La voz del pueblo, a través de dichos y máximas, afirma que no siempre hay que fiarse de lo que se expresa en un proverbio por cuanto ello aplica en algunos eventos, no siempre hay que fiarse de estos conceptos que se convierten en una generalización sujeta a error. Al menos en lo que corresponde a Colombia y la misma Venezuela, las autoridades en muchos casos han dado muestras de lo inapropiado de la sentencia turca, el dicho del antiguo imperio Otomano se puede aplicar en muy pocos casos. Excepcionales mandatarios han tenido nuestras dos naciones mencionadas que brillen por su inteligencia y sobresalgan en el difícil arte de gobernar. En cuanto a los sabios magistrados de la justicia del vecino país y del nuestro, que antes eran la regla general, en estos tiempos lo que se impone es la existencia de un mínimo de ellos dotados de intelecto, seso y cacumen para para impartir justicia con sabiduría y ecuanimidad y brillan por ser mayoría los que se dejan llevar por impulsos egoístas y emocionales que les nubla la razón a la hora de dictar fallos que tienen una trascendencia internacional.
Lo ocurrido en la patria de Bolívar con la condena política, vergonzosamente contraria a derecho, proferida contra el opositor Leopoldo López, alcanza el más alto grado de atentado contra el más elemental principio de justicia recta y colmada de probidad por quienes la firmaron. Los tribunales internacionales no demoraron en calificarla de violadora de múltiples tratados internacionales y recomendar sanciones para el estado venezolano. Quizá en un futuro no muy lejano se desvanecerá este frágil y deleznable fallo como le sucederá al régimen impopular y represivo del comediante que pretende hacer las veces de presidente de una nación desinstitucionalizada y desbordada política, económica y socialmente.
Lo dicho para Venezuela es aplicable cada vez a lo que sucede con nuestra justicia penal a su nivel más alto, esto es, en la elevada instancia ejercida por la Suprema Corte. En lo referente a la justicia, para no referirme a otras ramas del poder público, bien pudiera ser destinataria de las siguientes sabias palabras del citado Tabori, de esta desinstitucionalizada Colombia de estos tiempos, podemos pregonar sin peligro de equivocarnos que el diagnóstico de su operatividad depende más del golpe de opinión de las presiones mediáticas que del buen juicio y la acertada sindéresis de la justicia. Dice Tabori: “Por lo que se refiere a la burocracia, la adquisición de autoridad muy frecuentemente determina la pérdida de inteligencia, la atrofia de la mente y un estado crónico de estupidez.
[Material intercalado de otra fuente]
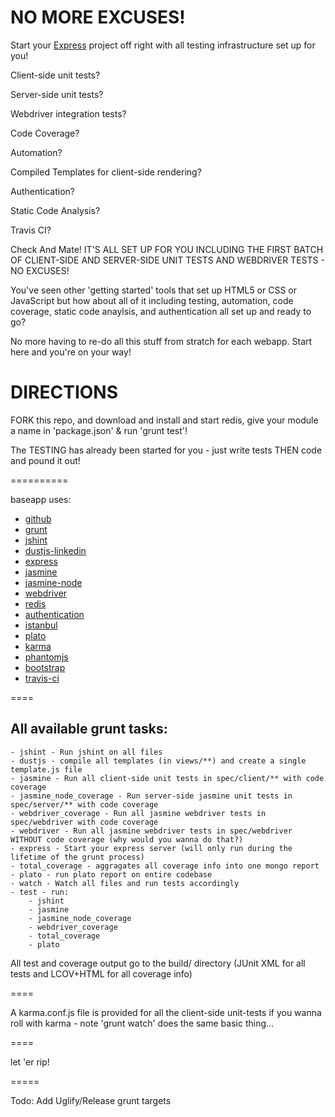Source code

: # NO MORE EXCUSES!

Start your [Express](http://expressjs.com/) project off right with all testing infrastructure set up for you!

Client-side unit tests?

Server-side unit tests?

Webdriver integration tests?

Code Coverage?

Automation?

Compiled Templates for client-side rendering?

Authentication?

Static Code Analysis?

Travis CI?

Check And Mate!  IT'S ALL SET UP FOR YOU INCLUDING THE FIRST BATCH OF CLIENT-SIDE AND SERVER-SIDE UNIT TESTS AND WEBDRIVER TESTS - NO EXCUSES!

You've seen other 'getting started' tools that set up HTML5 or CSS or JavaScript but how about all of it including testing, automation, code coverage, static code anaylsis, and authentication all set up and ready to go?

No more having to re-do all this stuff from stratch for each webapp.  Start here and you're on your way!

DIRECTIONS
==========

FORK this repo, and download and install and start redis, give your module a name in 'package.json' & run 'grunt test'!

The TESTING has already been started for you - just write tests THEN code and pound it out!

==========

baseapp uses:

* [github](https://github.com/)
* [grunt](http://gruntjs.com/)
* [jshint](http://www.jshint.com/)
* [dustjs-linkedin](http://linkedin.github.io/dustjs/)
* [express](http://expressjs.com/)
* [jasmine](http://pivotal.github.io/jasmine/)
* [jasmine-node](https://github.com/mhevery/jasmine-node)
* [webdriver](https://github.com/camme/webdriverjs)
* [redis](http://redis.io/)
* [authentication](http://redis.io/topics/twitter-clone)
* [istanbul](https://github.com/gotwarlost/istanbul)
* [plato](https://github.com/jsoverson/plato)
* [karma](http://karma-runner.github.io/0.8/index.html)
* [phantomjs](http://phantomjs.org/)
* [bootstrap](http://twitter.github.io/bootstrap/)
* [travis-ci](https://travis-ci.org/)

====

All available grunt tasks:
--------------------------

    - jshint - Run jshint on all files
    - dustjs - compile all templates (in views/**) and create a single template.js file
    - jasmine - Run all client-side unit tests in spec/client/** with code coverage
    - jasmine_node_coverage - Run server-side jasmine unit tests in spec/server/** with code coverage
    - webdriver_coverage - Run all jasmine webdriver tests in spec/webdriver with code coverage
    - webdriver - Run all jasmine webdriver tests in spec/webdriver WITHOUT code coverage (why would you wanna do that?)
    - express - Start your express server (will only run during the lifetime of the grunt process)
    - total_coverage - aggragates all coverage info into one mongo report
    - plato - run plato report on entire codebase
    - watch - Watch all files and run tests accordingly
    - test - run:
        - jshint
        - jasmine
        - jasmine_node_coverage
        - webdriver_coverage
        - total_coverage
        - plato
    
All test and coverage output go to the build/ directory (JUnit XML for all tests and LCOV+HTML for all coverage info)

====

A karma.conf.js file is provided for all the client-side unit-tests if you wanna roll with karma - note 'grunt watch' does the same basic thing...

====

let 'er rip!

=====


Todo: Add Uglify/Release grunt targets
Pero, sea cual fuere su edad o el país que desempeñen sus funciones, tan pronto se apoderan de un escritorio y un mueble para archivo de papeles, les ocurre algo misterioso y terrible: la letra reemplaza el espíritu, el precedente emula la iniciativa y la norma se sobrepone a la piedad y a la comprensión”.
Con la justicia investigativa de los últimos años ocurre que excelentes juristas llegaron a la fiscalía y sus excelentes conocimientos y profusas tesis jurídicas pasaron al ostracismo para dar paso a decisiones cuestionables, injustas y alejadas del derecho, especialmente se hizo evidente en el antes maestro y exmagistrado Eduardo Montealegre Lynett; la actuación del procurador Ordóñez puede ser encajada en lo predicho por Tabori, y respecto de varios de los magistrados llegados a la Corte Suprema en las últimas dos décadas, tampoco cabe duda que las palabras del autor premencionado les son aplicables, muchos de ellos accedieron a sus cargos por intrigas y componendas, no por méritos profesionales.
En lo que atañe al congreso es mejor no hacer comentario alguno, pues tan pocas las excepciones a lo transcrito de Tabori que la regla confirma tal aserto.
De allí que de las tantas sentencias y fallos de la Corte, la fiscalía, la procuraduría y el congreso, supuestamente actos producto de una recta administración de justicia, son producidas bajo la influencia del síndrome descrito por el historiador y escritor norteamericano aquí mencionado. Especialmente la sentencia contra Andrés Felipe Arias es el producto de una investigación y juzgamiento en el que la retribución de la pena refleja la injusticia del fallo, sin que pueda advertirse que hubo una adecuada aplicación de la ley. De allí nuestra solidaridad jurídica y humana con el ex ministro, víctima hoy de una injusticia manifiesta de nuestra justicia.
Respecto de la declaratoria de indignidad del magistrado Jorge Pretelt Chaljub, parece mentira que haya sido dictada por un congreso objeto de presiones políticas y mediáticas, que había olvidado en más de un siglo aplicar justicia. Pretelt fue chivo expiatorio de un sentimiento de revanchismo y de venganza antes que de justicia.
A mi juicio, Arias y Pretelt son victorias de una justicia acomodada, presionada e intimidada.